Take the same director, and propose him a simple exercise. Ask him for the last task that he is working out for the club. It could be to write the report of the last meeting of one or another commission, it might be organize an outing, a workshop. Ask him to crowd-source the task to the rest of the participants. Can you guess what will you get? My own guess is that you have three possible answers:
Whaaaaaat?
Of course, most board directors today have little understanding of terms coined few years ago. The time in which they strive to learn new things is long gone. So to most people you will have to explain wikis, collaboration via internet, the use of the cloud, and such basic things. And when they will eventually get what you mean, you are still not there, because they haven't yet. They will have get that you want to do "something with internet". And then you will have to expend the rest of your time explaining that no, copyright is not a problem; that no, that it is not illegal; that no, that unknown people is not going to sabotage your own work; that no, the government is not going to make you liable of nothing if you do your work online... and a long list of preconceptions flowing around.

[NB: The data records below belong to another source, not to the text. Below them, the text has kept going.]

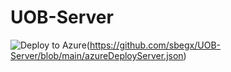 # UOB-Server

![Deploy to Azure](https://aka.ms/deploytoazurebutton)(https://github.com/sbegx/UOB-Server/blob/main/azureDeployServer.json)
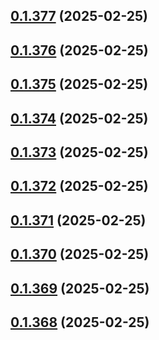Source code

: ## [0.1.377](https://github.com/binary-braids/terraform-oracle/compare/v0.1.376...v0.1.377) (2025-02-25)



## [0.1.376](https://github.com/binary-braids/terraform-oracle/compare/v0.1.375...v0.1.376) (2025-02-25)



## [0.1.375](https://github.com/binary-braids/terraform-oracle/compare/v0.1.374...v0.1.375) (2025-02-25)



## [0.1.374](https://github.com/binary-braids/terraform-oracle/compare/v0.1.373...v0.1.374) (2025-02-25)



## [0.1.373](https://github.com/binary-braids/terraform-oracle/compare/v0.1.372...v0.1.373) (2025-02-25)



## [0.1.372](https://github.com/binary-braids/terraform-oracle/compare/v0.1.371...v0.1.372) (2025-02-25)



## [0.1.371](https://github.com/binary-braids/terraform-oracle/compare/v0.1.370...v0.1.371) (2025-02-25)



## [0.1.370](https://github.com/binary-braids/terraform-oracle/compare/v0.1.369...v0.1.370) (2025-02-25)



## [0.1.369](https://github.com/binary-braids/terraform-oracle/compare/v0.1.368...v0.1.369) (2025-02-25)



## [0.1.368](https://github.com/binary-braids/terraform-oracle/compare/v0.1.367...v0.1.368) (2025-02-25)




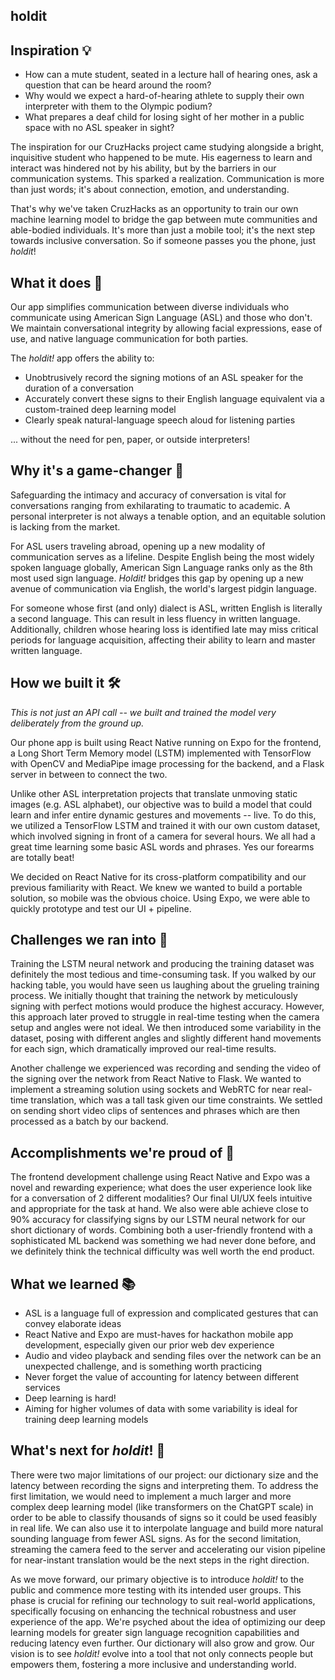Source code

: ## holdit

## Inspiration 💡

- How can a mute student, seated in a lecture hall of hearing ones, ask a question that can be heard around the room?
- Why would we expect a hard-of-hearing athlete to supply their own interpreter with them to the Olympic podium?
- What prepares a deaf child for losing sight of her mother in a public space with no ASL speaker in sight?

The inspiration for our CruzHacks project came studying alongside a bright, inquisitive student who happened to be mute. His eagerness to learn and interact was hindered not by his ability, but by the barriers in our communication systems. This sparked a realization. Communication is more than just words; it's about connection, emotion, and understanding.

That's why we've taken CruzHacks as an opportunity to train our own machine learning model to bridge the gap between mute communities and able-bodied individuals. It's more than just a mobile tool; it's the next step towards inclusive conversation. So if someone passes you the phone, just _holdit_!

## What it does 🌟

Our app simplifies communication between diverse individuals who communicate using American Sign Language (ASL) and those who don't. We maintain conversational integrity by allowing facial expressions, ease of use, and native language communication for both parties.

The _holdit!_ app offers the ability to:
- Unobtrusively record the signing motions of an ASL speaker for the duration of a conversation
- Accurately convert these signs to their English language equivalent via a custom-trained deep learning model
- Clearly speak natural-language speech aloud for listening parties

... without the need for pen, paper, or outside interpreters!

## Why it's a game-changer 🚀

Safeguarding the intimacy and accuracy of conversation is vital for conversations ranging from exhilarating to traumatic to academic. A personal interpreter is not always a tenable option, and an equitable solution is lacking from the market. 

For ASL users traveling abroad, opening up a new modality of communication serves as a lifeline. Despite English being the most widely spoken language globally, American Sign Language ranks only as the 8th most used sign language. _Holdit!_ bridges this gap by opening up a new avenue of communication via English, the world's largest pidgin language.

For someone whose first (and only) dialect is ASL, written English is literally a second language. This can result in less fluency in written language. Additionally, children whose hearing loss is identified late may miss critical periods for language acquisition, affecting their ability to learn and master written language.

## How we built it 🛠️

_This is not just an API call -- we built and trained the model very deliberately from the ground up._

Our phone app is built using React Native running on Expo for the frontend, a Long Short Term Memory model (LSTM) implemented with TensorFlow with OpenCV and MediaPipe image processing for the backend, and a Flask server in between to connect the two. 

Unlike other ASL interpretation projects that translate unmoving static images (e.g. ASL alphabet), our objective was to build a model that could learn and infer entire dynamic gestures and movements -- live. To do this, we utilized a TensorFlow LSTM and trained it with our own custom dataset, which involved signing in front of a camera for several hours. We all had a great time learning some basic ASL words and phrases. Yes our forearms are totally beat!

We decided on React Native for its cross-platform compatibility and our previous familiarity with React. We knew we wanted to build a portable solution, so mobile was the obvious choice. Using Expo, we were able to quickly prototype and test our UI + pipeline. 

## Challenges we ran into 🤯

Training the LSTM neural network and producing the training dataset was definitely the most tedious and time-consuming task. If you walked by our hacking table, you would have seen us laughing about the grueling training process. We initially thought that training the network by meticulously signing with perfect motions would produce the highest accuracy. However, this approach later proved to struggle in real-time testing when the camera setup and angles were not ideal. We then introduced some variability in the dataset, posing with different angles and slightly different hand movements for each sign, which dramatically improved our real-time results. 

Another challenge we experienced was recording and sending the video of the signing over the network from React Native to Flask. We wanted to implement a streaming solution using sockets and WebRTC for near real-time translation, which was a tall task given our time constraints. We settled on sending short video clips of sentences and phrases which are then processed as a batch by our backend.

## Accomplishments we're proud of 👏

The frontend development challenge using React Native and Expo was a novel and rewarding experience; what does the user experience look like for a conversation of 2 different modalities? Our final UI/UX feels intuitive and appropriate for the task at hand. We also were able achieve close to 90% accuracy for classifying signs by our LSTM neural network for our short dictionary of words. Combining both a user-friendly frontend with a sophisticated ML backend was something we had never done before, and we definitely think the technical difficulty was well worth the end product.

## What we learned 📚
- ASL is a language full of expression and complicated gestures that can convey elaborate ideas
- React Native and Expo are must-haves for hackathon mobile app development, especially given our prior web dev experience
- Audio and video playback and sending files over the network can be an unexpected challenge, and is something worth practicing
- Never forget the value of accounting for latency between different services
- Deep learning is hard!
- Aiming for higher volumes of data with some variability is ideal for training deep learning models

## What's next for _holdit_! 📱
There were two major limitations of our project: our dictionary size and the latency between recording the signs and interpreting them. To address the first limitation, we would need to implement a much larger and more complex deep learning model (like transformers on the ChatGPT scale) in order to be able to classify thousands of signs so it could be used feasibly in real life. We can also use it to interpolate language and build more natural sounding language from fewer ASL signs. As for the second limitation, streaming the camera feed to the server and accelerating our vision pipeline for near-instant translation would be the next steps in the right direction.

As we move forward, our primary objective is to introduce _holdit!_ to the public and commence more testing with its intended user groups. This phase is crucial for refining our technology to suit real-world applications, specifically focusing on enhancing the technical robustness and user experience of the app. We're psyched about the idea of optimizing our deep learning models for greater sign language recognition capabilities and reducing latency even further. Our dictionary will also grow and grow. Our vision is to see _holdit!_ evolve into a tool that not only connects people but empowers them, fostering a more inclusive and understanding world.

"They" can't possibly do this
You might get through the process to explain crowd-sourcing to some director of the board. Or you might be lucky, and the director might already know what you are talking about. Then comes the second line of defense. The paternalism in its original and most pure state. "Are you really suggesting that the members of my club will do THIS? The thing that I do? Of course they do not know how!". It seems to belong to the nature of a director the full conviction of his absolute irreplaceability. And, associated to it, the conviction that the poor ignorant members of his club will not make it without him. Apres moi, le deluge, these nouveau-Pompadourians would say.

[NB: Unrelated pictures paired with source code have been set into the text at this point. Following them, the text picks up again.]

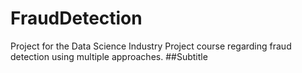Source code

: # FraudDetection
Project for the Data Science Industry Project course regarding fraud detection using multiple approaches.
##Subtitle
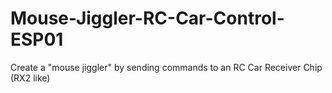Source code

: # Mouse-Jiggler-RC-Car-Control-ESP01
Create a "mouse jiggler" by sending commands to an RC Car Receiver Chip (RX2 like)
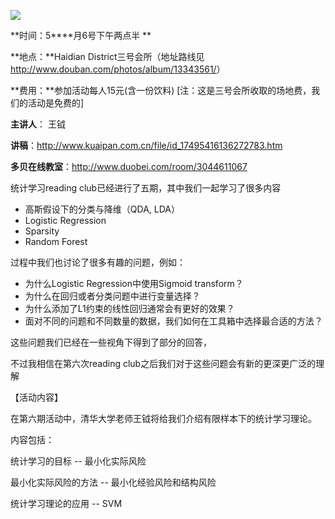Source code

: ![ ](../../UserFiles/Image/activity/darwin.jpg)

**时间：5****月6号下午两点半 **

**地点：**Haidian District三号会所（地址路线见 <http://www.douban.com/photos/album/13343561/>） 

**费用：**参加活动每人15元(含一份饮料) [注：这是三号会所收取的场地费，我们的活动是免费的]

**主讲人**： 王钺 

**讲稿**：<http://www.kuaipan.com.cn/file/id_17495416136272783.htm>

**多贝在线教室**：<http://www.duobei.com/room/3044611067>

统计学习reading club已经进行了五期，其中我们一起学习了很多内容

  * 高斯假设下的分类与降维（QDA, LDA）
  * Logistic Regression
  * Sparsity 
  * Random Forest

过程中我们也讨论了很多有趣的问题，例如：

  * 为什么Logistic Regression中使用Sigmoid transform？
  * 为什么在回归或者分类问题中进行变量选择？
  * 为什么添加了L1约束的线性回归通常会有更好的效果？
  * 面对不同的问题和不同数量的数据，我们如何在工具箱中选择最合适的方法？

这些问题我们已经在一些视角下得到了部分的回答，

不过我相信在第六次reading club之后我们对于这些问题会有新的更深更广泛的理解

【活动内容】

在第六期活动中，清华大学老师王钺将给我们介绍有限样本下的统计学习理论。

内容包括：

统计学习的目标 -- 最小化实际风险

最小化实际风险的方法 -- 最小化经验风险和结构风险

统计学习理论的应用 -- SVM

"They" are not allowed to do this
Imagine that you manage to scrounge through the two first trenches. You have explained that crowdsourcing is nothing else than sharing the load, and you have argued that the knowledge of a collective might be surprising. You are there! Are you? No, you aren't. You aren't because the last trench is still untouched. The best one, actually. The one that hits you in the face when the director tells you: but it is not legal, my friend. The amendment three hundred forty five made to article six thousand five hundred thirty three from our statutes some couple of hundred years ago made that impossible. It's a pity, no?
And there you will be, facing your director, your director complaining of the current times, when clubs are not what they used to be, when people is all individualistic and do not want to collaborate anymore. And you will realize that he has decided to surround his fat ass with all sort of trenches, you will realize that he actually do not want anybody doing what he does because, after all, he is afraid.
Afraid to loose the little power that he's got.
And that looks like plunging into a deep pool of cold water, into an unsafe universe where everybody might know as much as him, where he is not received anymore as a "member of the board" in every meeting, but just like anybody else. That scary situation when hierarchies are really gone for good, and people, actually, has real spaces for participation.
Scary plunge.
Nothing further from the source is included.